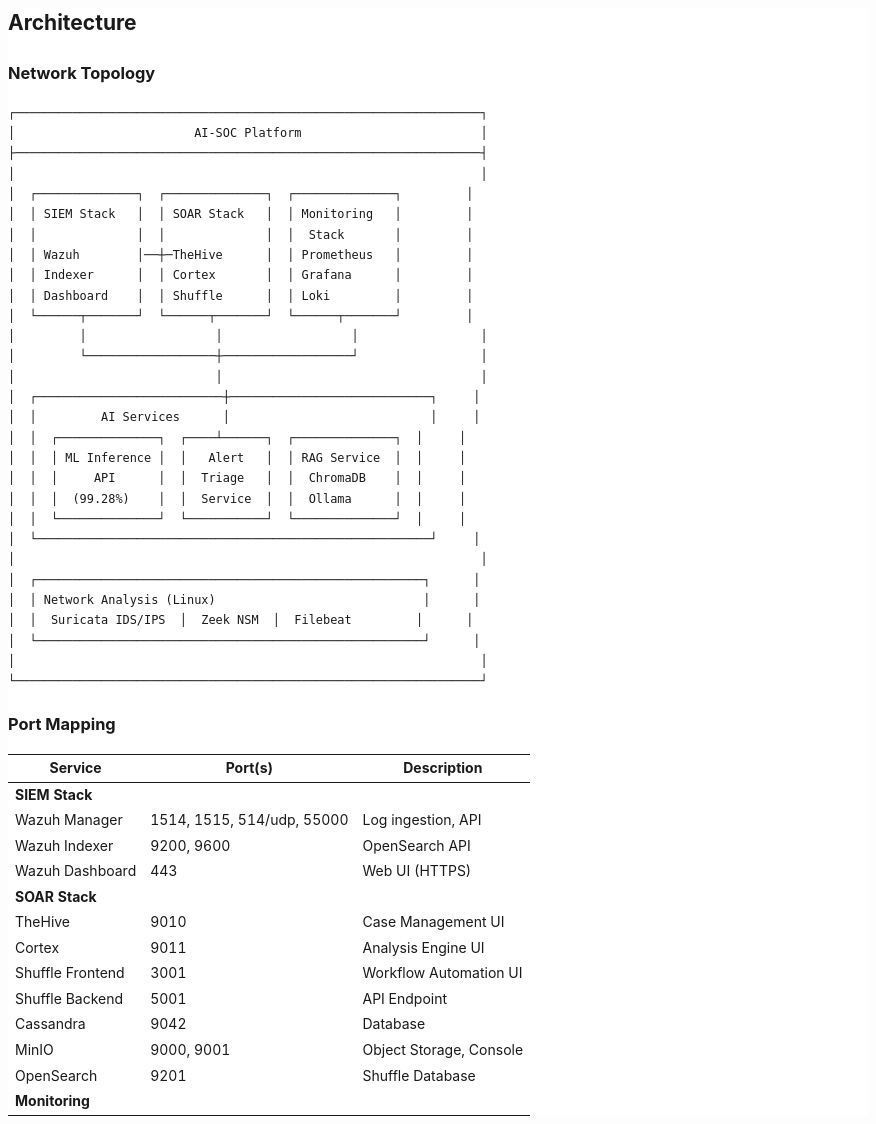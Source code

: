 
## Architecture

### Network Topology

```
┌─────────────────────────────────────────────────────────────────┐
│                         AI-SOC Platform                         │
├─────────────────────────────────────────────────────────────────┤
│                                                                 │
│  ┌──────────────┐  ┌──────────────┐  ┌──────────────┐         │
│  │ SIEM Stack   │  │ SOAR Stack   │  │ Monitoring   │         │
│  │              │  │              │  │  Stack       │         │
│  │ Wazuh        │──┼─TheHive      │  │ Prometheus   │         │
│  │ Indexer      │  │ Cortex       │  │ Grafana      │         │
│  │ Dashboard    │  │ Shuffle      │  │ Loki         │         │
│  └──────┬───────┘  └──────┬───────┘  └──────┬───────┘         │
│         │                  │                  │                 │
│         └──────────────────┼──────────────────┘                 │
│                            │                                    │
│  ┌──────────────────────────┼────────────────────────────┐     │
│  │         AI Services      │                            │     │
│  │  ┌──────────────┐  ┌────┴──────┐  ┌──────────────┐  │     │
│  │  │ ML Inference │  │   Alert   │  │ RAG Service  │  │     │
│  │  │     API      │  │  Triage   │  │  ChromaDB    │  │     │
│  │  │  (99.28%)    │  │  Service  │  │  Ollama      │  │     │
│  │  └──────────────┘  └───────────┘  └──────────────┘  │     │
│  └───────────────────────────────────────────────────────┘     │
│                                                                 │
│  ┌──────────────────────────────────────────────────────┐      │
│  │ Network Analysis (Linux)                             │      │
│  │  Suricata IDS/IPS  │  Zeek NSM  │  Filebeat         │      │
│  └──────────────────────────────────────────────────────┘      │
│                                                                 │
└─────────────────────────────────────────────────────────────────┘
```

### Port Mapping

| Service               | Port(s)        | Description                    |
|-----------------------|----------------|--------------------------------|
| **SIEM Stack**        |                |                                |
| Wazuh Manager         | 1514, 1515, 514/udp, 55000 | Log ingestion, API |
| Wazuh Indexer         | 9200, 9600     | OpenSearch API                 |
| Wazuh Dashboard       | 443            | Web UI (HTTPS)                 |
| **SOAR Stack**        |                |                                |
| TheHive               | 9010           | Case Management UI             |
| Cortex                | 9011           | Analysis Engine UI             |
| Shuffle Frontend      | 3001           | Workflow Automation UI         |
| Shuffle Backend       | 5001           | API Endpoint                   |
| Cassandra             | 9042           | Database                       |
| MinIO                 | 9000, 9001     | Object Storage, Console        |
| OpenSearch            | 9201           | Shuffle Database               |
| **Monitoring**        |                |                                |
* * * * *
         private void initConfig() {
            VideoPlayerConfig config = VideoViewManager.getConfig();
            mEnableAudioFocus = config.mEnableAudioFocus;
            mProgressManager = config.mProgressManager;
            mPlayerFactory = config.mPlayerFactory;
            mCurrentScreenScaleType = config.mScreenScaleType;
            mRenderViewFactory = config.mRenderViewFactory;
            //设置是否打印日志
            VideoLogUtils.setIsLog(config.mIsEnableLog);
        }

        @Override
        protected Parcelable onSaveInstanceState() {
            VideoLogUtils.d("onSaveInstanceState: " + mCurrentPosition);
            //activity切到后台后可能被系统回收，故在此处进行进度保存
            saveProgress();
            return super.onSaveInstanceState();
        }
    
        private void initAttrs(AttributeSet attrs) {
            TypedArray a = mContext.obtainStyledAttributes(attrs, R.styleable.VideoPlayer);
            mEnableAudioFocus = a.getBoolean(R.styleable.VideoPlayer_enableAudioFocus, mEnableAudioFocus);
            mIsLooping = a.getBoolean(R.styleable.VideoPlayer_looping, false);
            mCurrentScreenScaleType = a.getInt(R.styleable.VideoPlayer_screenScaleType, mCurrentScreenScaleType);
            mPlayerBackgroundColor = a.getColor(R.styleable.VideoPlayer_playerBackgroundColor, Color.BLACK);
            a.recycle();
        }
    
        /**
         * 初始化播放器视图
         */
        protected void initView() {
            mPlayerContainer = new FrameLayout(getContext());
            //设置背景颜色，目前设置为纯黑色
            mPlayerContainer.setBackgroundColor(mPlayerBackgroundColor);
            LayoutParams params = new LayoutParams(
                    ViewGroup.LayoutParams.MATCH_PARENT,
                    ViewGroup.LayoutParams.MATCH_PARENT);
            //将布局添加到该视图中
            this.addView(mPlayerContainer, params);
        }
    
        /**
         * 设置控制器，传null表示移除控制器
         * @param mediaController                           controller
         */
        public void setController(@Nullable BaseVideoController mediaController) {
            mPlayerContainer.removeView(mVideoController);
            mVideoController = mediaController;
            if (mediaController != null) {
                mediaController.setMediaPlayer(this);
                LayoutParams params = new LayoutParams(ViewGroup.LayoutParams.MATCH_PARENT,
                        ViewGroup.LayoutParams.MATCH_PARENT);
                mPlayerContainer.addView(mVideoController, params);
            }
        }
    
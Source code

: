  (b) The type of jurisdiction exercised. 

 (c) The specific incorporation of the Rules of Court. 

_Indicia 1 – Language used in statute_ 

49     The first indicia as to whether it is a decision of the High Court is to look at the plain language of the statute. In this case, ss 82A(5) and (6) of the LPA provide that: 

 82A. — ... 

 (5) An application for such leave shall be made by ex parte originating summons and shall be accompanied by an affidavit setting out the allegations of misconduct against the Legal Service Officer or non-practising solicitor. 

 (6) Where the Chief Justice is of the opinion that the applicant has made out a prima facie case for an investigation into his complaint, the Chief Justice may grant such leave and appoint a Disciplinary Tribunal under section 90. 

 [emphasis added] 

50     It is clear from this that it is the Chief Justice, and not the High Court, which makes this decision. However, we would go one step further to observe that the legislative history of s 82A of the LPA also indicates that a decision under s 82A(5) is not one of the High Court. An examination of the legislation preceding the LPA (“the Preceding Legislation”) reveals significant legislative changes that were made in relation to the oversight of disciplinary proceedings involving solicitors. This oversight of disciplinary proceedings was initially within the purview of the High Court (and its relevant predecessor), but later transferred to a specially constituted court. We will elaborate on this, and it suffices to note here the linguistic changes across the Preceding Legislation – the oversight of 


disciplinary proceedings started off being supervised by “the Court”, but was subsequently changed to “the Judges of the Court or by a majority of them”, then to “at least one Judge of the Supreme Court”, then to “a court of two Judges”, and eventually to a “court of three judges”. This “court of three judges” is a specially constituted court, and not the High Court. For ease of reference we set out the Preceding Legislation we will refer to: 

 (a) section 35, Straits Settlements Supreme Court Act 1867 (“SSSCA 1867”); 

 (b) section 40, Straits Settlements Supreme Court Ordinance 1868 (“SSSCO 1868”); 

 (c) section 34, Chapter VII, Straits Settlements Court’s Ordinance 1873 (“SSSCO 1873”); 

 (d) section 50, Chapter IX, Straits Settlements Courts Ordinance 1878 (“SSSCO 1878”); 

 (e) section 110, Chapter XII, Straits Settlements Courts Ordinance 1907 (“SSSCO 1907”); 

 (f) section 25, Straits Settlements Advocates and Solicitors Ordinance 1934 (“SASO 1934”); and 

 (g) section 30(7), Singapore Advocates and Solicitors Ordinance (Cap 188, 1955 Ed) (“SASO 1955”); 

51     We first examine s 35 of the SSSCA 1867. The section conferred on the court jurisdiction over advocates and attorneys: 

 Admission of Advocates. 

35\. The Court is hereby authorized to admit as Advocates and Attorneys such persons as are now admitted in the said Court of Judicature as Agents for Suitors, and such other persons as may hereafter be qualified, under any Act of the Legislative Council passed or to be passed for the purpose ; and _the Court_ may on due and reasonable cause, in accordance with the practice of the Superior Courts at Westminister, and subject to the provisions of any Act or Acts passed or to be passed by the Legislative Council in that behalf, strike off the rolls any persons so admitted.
* * * * *
▶ **What this task involves**:
From the material above, tally every line that includes the word "mVideoController" and state the count only.

▶ **Answer for the task**:
3